À un moment précis, lors d’un saut entre deux plateformes, mon mousqueton a fait un blocage net au moment de la transition, j’ai compris que la cavitation n’était pas qu’un mythe, surtout sous une pluie persistante. J’ai dû effectuer une manipulation délicate pour le débloquer, tout en gardant ma stabilité. Ce moment a ralenti ma progression et m’a clairement fatiguée, parce que la tension psychologique s’est ajoutée à l’effort physique. Ce n’était pas juste une perte de temps : chaque seconde comptait pour rester concentrée, surtout que je commençais à sentir la fatigue dans les bras, amplifiée par la résistance que j’avais déjà rencontrée sur les tyroliennes.

Pour essayer de limiter ces blocages, j’ai testé quelques ajustements.
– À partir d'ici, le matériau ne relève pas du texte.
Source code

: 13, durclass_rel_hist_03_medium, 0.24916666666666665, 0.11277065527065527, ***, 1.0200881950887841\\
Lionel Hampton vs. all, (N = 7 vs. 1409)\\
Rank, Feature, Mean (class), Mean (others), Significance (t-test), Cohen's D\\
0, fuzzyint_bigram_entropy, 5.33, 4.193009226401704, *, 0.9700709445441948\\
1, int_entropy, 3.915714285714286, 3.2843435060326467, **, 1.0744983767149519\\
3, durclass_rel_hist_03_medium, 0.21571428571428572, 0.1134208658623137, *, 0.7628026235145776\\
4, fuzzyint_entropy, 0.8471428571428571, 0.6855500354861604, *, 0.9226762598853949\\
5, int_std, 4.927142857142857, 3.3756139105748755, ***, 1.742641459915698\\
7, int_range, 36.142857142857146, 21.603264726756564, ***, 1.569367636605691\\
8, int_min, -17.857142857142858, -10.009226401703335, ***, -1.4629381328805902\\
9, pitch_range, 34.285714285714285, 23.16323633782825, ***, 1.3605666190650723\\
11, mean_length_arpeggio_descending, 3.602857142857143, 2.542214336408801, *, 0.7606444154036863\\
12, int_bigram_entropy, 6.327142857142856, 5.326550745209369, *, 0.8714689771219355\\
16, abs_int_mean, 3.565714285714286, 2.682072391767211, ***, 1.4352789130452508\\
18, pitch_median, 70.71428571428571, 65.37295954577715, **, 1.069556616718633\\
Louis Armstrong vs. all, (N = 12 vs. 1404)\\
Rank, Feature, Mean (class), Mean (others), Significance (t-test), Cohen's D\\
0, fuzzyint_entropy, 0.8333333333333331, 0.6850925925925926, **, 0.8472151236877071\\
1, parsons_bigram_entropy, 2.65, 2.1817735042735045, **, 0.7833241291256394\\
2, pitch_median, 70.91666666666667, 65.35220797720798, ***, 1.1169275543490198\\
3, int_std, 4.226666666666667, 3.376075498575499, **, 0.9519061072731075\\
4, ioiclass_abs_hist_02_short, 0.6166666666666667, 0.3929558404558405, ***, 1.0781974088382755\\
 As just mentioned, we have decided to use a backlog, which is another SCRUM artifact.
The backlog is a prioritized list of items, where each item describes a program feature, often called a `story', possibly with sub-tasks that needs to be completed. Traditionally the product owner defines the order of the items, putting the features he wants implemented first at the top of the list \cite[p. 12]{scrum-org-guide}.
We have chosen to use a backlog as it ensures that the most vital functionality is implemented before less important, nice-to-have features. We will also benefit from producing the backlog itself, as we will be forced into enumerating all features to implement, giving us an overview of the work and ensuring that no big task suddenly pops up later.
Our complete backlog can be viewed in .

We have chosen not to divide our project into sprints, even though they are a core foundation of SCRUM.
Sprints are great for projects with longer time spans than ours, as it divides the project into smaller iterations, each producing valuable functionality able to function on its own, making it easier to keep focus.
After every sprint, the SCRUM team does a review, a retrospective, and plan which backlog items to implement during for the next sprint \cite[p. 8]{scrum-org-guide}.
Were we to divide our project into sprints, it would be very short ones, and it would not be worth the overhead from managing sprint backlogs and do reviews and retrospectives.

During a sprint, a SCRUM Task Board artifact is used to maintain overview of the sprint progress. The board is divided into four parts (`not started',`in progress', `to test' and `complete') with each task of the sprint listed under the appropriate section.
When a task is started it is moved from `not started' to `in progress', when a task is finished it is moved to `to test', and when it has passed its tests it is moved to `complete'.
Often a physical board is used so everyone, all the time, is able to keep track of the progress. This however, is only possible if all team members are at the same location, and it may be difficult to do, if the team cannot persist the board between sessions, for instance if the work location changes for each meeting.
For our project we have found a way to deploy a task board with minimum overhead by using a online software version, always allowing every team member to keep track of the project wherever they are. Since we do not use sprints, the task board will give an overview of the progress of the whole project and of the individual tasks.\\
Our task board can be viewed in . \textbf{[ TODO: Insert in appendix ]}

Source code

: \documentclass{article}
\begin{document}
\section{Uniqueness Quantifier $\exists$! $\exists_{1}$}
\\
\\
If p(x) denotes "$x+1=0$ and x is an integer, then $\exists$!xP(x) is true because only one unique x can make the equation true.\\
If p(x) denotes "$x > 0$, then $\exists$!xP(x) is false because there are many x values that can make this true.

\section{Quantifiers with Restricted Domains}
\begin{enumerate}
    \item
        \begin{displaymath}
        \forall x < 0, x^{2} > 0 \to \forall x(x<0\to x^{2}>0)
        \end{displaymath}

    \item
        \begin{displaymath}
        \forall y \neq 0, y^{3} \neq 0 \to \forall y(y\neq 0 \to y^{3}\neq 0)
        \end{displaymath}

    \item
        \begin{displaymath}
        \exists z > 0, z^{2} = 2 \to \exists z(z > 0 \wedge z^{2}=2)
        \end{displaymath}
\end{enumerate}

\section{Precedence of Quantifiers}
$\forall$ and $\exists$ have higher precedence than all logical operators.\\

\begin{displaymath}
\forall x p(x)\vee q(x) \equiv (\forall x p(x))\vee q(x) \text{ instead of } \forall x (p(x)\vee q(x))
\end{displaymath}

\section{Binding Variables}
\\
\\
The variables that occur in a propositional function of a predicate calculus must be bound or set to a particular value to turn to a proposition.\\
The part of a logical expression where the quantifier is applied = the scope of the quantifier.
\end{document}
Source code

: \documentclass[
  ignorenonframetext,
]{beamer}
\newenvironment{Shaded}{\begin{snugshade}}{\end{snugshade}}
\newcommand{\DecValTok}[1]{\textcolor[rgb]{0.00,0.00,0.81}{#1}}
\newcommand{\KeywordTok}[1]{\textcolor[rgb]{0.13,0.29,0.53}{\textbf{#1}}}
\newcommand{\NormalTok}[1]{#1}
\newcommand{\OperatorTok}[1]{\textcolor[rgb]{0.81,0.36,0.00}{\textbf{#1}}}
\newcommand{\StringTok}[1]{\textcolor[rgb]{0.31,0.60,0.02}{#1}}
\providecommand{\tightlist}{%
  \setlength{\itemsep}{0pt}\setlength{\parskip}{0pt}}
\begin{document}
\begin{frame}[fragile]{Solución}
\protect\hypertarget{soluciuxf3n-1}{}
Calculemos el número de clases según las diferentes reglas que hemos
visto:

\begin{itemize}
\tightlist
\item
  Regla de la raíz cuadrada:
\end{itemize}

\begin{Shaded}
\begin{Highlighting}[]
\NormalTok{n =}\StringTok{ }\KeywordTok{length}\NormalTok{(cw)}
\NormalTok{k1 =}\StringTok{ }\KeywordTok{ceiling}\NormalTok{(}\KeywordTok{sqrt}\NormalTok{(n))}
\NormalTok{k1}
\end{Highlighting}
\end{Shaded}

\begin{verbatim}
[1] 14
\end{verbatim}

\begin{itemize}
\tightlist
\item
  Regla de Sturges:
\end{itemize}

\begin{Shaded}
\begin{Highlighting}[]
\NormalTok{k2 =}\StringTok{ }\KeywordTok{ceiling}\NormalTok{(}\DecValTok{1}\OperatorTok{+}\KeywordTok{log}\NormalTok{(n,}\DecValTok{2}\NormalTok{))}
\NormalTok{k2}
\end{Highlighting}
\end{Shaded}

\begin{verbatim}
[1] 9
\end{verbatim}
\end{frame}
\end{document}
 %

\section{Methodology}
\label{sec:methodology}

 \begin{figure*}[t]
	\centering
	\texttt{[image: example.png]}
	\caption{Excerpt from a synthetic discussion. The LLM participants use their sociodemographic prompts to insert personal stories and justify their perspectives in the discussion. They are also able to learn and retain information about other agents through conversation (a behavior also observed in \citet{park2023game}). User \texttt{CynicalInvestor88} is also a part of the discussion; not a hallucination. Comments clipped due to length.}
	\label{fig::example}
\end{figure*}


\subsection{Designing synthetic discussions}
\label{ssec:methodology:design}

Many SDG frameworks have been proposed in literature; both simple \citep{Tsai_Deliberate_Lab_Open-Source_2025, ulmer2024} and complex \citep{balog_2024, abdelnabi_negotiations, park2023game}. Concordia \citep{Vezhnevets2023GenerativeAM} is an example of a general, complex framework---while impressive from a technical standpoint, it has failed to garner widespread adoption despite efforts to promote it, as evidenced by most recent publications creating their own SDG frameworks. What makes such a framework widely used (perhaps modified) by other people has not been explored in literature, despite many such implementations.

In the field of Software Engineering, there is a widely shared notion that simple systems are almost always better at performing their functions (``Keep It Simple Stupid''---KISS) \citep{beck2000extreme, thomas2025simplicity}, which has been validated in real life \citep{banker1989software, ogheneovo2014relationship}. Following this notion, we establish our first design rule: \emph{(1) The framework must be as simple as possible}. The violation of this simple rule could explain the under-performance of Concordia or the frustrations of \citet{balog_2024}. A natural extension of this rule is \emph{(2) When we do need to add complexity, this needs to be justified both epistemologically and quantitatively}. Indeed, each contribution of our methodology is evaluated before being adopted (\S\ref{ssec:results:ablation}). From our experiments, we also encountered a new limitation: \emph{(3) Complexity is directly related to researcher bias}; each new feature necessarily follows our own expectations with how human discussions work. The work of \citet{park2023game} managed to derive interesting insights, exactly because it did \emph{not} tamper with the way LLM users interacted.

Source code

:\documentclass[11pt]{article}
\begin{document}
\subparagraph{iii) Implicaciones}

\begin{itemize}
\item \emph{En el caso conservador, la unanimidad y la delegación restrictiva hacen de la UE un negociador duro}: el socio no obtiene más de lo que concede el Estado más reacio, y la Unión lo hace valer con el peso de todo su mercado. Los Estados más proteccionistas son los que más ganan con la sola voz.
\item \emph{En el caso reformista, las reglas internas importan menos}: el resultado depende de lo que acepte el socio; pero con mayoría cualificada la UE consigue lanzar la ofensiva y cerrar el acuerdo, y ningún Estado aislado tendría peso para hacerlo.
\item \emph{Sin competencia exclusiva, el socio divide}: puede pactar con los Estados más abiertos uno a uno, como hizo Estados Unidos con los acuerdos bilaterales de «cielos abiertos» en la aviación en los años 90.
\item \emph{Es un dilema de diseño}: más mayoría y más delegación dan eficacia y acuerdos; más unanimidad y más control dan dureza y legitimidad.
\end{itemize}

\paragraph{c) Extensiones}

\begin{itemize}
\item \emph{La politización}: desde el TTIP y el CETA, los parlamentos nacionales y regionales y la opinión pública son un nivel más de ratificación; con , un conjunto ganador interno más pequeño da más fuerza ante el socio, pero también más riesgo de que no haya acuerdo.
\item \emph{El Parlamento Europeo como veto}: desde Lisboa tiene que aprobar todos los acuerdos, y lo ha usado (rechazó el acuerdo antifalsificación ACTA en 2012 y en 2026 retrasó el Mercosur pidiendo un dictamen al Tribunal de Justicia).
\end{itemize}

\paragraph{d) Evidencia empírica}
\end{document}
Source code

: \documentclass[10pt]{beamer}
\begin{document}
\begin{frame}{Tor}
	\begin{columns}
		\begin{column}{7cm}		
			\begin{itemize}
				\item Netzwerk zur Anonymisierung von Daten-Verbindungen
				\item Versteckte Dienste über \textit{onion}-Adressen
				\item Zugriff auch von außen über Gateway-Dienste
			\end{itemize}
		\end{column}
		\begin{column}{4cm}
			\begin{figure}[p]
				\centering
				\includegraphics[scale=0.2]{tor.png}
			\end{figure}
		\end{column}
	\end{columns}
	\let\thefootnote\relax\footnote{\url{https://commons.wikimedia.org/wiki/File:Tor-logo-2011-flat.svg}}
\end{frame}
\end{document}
J’ai lubrifié les mousquetons avec un spray spécifique recommandé par le parc, ce qui a réduit les grippages au fil du parcours. En parallèle, j’ai été très vigilante à la bonne orientation des mousquetons, évitant les clics répétitifs qui signalent un mauvais enclenchement. J’ai aussi changé mes gants pour une paire un peu plus rigide, ce qui a amélioré la prise et rendu les manipulations moins glissantes. Ces petites modifications ont rendu les transitions plus fluides, mais la pluie continuait de jouer contre moi, rendant chaque étape plus exigeante qu’en temps sec.

Mon verdict après avoir testé en solo sous la pluie : pour qui ça passe et où ça coince vraiment

Au final, le parcours solo m’a pris environ 2h30 avec les pauses nécessaires pour gérer le matériel et la sécurité. J’ai relevé un impact chiffré intéressant : le grippage des poulies a rallongé mon temps total d’environ 15% par rapport à une journée sèche. Malgré ce ralentissement, les longes avec leurs mousquetons autobloquants ont tenu leur rôle, me donnant une bonne sensation de sécurité même quand les transitions se sont compliquées. Ce qui m’a vraiment marquée, c’est l’effet cumulatif de ces petites résistances, qui ont fini par peser sur mon énergie.

Les limites sont claires : les plateformes en bois, traitées mais glissantes après la pluie, m’ont obligée à ralentir et à redoubler de vigilance, surtout quand la fatigue se faisait sentir dans les bras. J’ai vu mes mains glisser sur les câbles, notamment sur les tyroliennes supérieures, ce qui a augmenté l’effort pour compenser la résistance des poulies grippées. Cette fatigue a été un vrai facteur de stress, car en solo, j’ai appris qu’il vaut mieux être au taquet à chaque instant. J’ai aussi noté que négliger de retirer les objets personnels des poches peut coûter cher : j’ai failli perdre mes lunettes, un rappel brutal de l’importance de bien préparer son équipement.

Pour un débutant prudent, ce parcours passe si on accepte de prendre son temps et d’adapter son rythme. Pour quelqu’un de confirmé cherchant la performance, ces conditions humides restent un frein évident. En solo, il me semble indispensable d’avoir un équipement adapté, avec des gants résistants et une attention constante à la bonne orientation des mousquetons. J’ai noté aussi que choisir un créneau sec ou un parcours moins exposé peut faire une grosse différence. De mon côté, j’ai retenu que la lubrification régulière des mousquetons est presque une nécessité pour éviter les blocages et conserver la fluidité. Ces détails font la vraie différence dans la pratique, surtout quand la météo ne joue pas en faveur.